### [Exercise]
Each line in the records that mentions the word "example" needs to be listed.

### [Material provided]
== Segment start ==

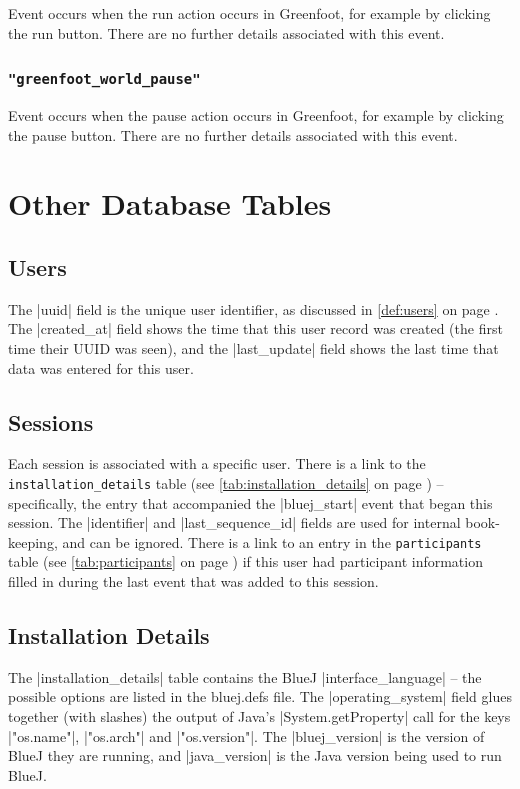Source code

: \documentclass{report}
\newcommand{\myref}[1]{\autoref{#1} on page \pageref*{#1}}
\newcommand{\tabref}[1]{\lstinline|#1| table (see \myref{tab:#1})}
\newcommand{\intern}{This table may be interned, see \myref{def:intern}.}
\begin{document}
Event occurs when the run action occurs in Greenfoot, for example
by clicking the run button.
There are no further details associated with this event.

\subsection{\lstinline!"greenfoot_world_pause"!}

Event occurs when the pause action occurs in Greenfoot, for example
by clicking the pause button.
There are no further details associated with this event.

\chapter{Other Database Tables}
\label{sec:other_tables}

\section{Users}


The |uuid| field is the unique user identifier, as discussed in \myref{def:users}.
The |created_at| field shows the time that this user record was
created (the first time their UUID was seen), and the |last_update| field shows the last time that data was entered for
this user.

\section{Sessions}


Each session is associated with a specific user.  There is a link to
the \tabref{installation_details} -- specifically, the entry that
accompanied the |bluej_start| event that began this session.  The
|identifier| and |last_sequence_id| fields are used for internal
book-keeping, and can be ignored.  There is a link to an entry in the
\tabref{participants} if this user had participant information filled in
during the last event that was added to this session.

\section{Installation Details}


The |installation_details| table contains the BlueJ |interface_language| -- the
possible options are listed in the bluej.defs file.  The |operating_system|
field glues together (with slashes) the output of Java's |System.getProperty|
call for the keys |"os.name"|, |"os.arch"| and |"os.version"|.  The
|bluej_version| is the version of BlueJ they are running, and |java_version|
is the Java version being used to run BlueJ.
\end{document}
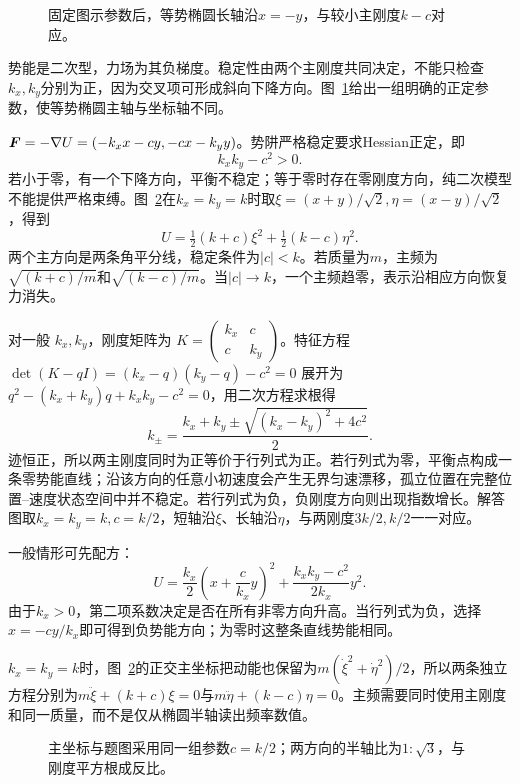 \begin{figure}[H]\centering
{}
\caption{固定图示参数后，等势椭圆长轴沿$x=-y$，与较小主刚度$k-c$对应。}\label{fig:c3-h7-q}
\end{figure}
\begin{solution}
势能是二次型，力场为其负梯度。稳定性由两个主刚度共同决定，不能只检查$k_x,k_y$分别为正，因为交叉项可形成斜向下降方向。图~\ref{fig:c3-h7-q}给出一组明确的正定参数，使等势椭圆主轴与坐标轴不同。


$\vct F=-\nabla U=(-k_xx-cy,-cx-k_yy)$。势阱严格稳定要求Hessian正定，即
\[\boxed{k_xk_y-c^2>0}.
\]
若小于零，有一个下降方向，平衡不稳定；等于零时存在零刚度方向，纯二次模型不能提供严格束缚。图~\ref{fig:c3-h7-s}在$k_x=k_y=k$时取$\xi=(x+y)/\sqrt2,\eta=(x-y)/\sqrt2$，得到
\[U=\tfrac12(k+c)\xi^2+\tfrac12(k-c)\eta^2.\]
两个主方向是两条角平分线，稳定条件为$|c|<k$。若质量为$m$，主频为$\sqrt{(k+c)/m}$和$\sqrt{(k-c)/m}$。当$|c|\to k$，一个主频趋零，表示沿相应方向恢复力消失。


对一般 $k_x,k_y$，刚度矩阵为 $K=\begin{pmatrix}k_x&c\\c&k_y\end{pmatrix}$。特征方程 $\det(K-qI)=(k_x-q)(k_y-q)-c^2=0$ 展开为 $q^2-(k_x+k_y)q+k_xk_y-c^2=0$，用二次方程求根得
\[k_\pm=\frac{k_x+k_y\pm\sqrt{(k_x-k_y)^2+4c^2}}2.\]
迹恒正，所以两主刚度同时为正等价于行列式为正。若行列式为零，平衡点构成一条零势能直线；沿该方向的任意小初速度会产生无界匀速漂移，孤立位置在完整位置--速度状态空间中并不稳定。若行列式为负，负刚度方向则出现指数增长。解答图取$k_x=k_y=k,c=k/2$，短轴沿$\xi$、长轴沿$\eta$，与两刚度$3k/2,k/2$一一对应。

一般情形可先配方：
\[U=\frac{k_x}{2}\left(x+\frac c{k_x}y\right)^2
+\frac{k_xk_y-c^2}{2k_x}y^2.\]
由于$k_x>0$，第二项系数决定是否在所有非零方向升高。当行列式为负，选择$x=-cy/k_x$即可得到负势能方向；为零时这整条直线势能相同。

$k_x=k_y=k$时，图~\ref{fig:c3-h7-s}的正交主坐标把动能也保留为$m(\dot\xi^2+\dot\eta^2)/2$，所以两条独立方程分别为$m\ddot\xi+(k+c)\xi=0$与$m\ddot\eta+(k-c)\eta=0$。主频需要同时使用主刚度和同一质量，而不是仅从椭圆半轴读出频率数值。

\begin{figure}[H]\centering
{}
\caption{主坐标与题图采用同一组参数$c=k/2$；两方向的半轴比为$1:\sqrt3$，与刚度平方根成反比。}\label{fig:c3-h7-s}
\end{figure}
\end{solution}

== Segment end ==

### [Solution to the exercise]
Event occurs when the run action occurs in Greenfoot, for example
Event occurs when the pause action occurs in Greenfoot, for example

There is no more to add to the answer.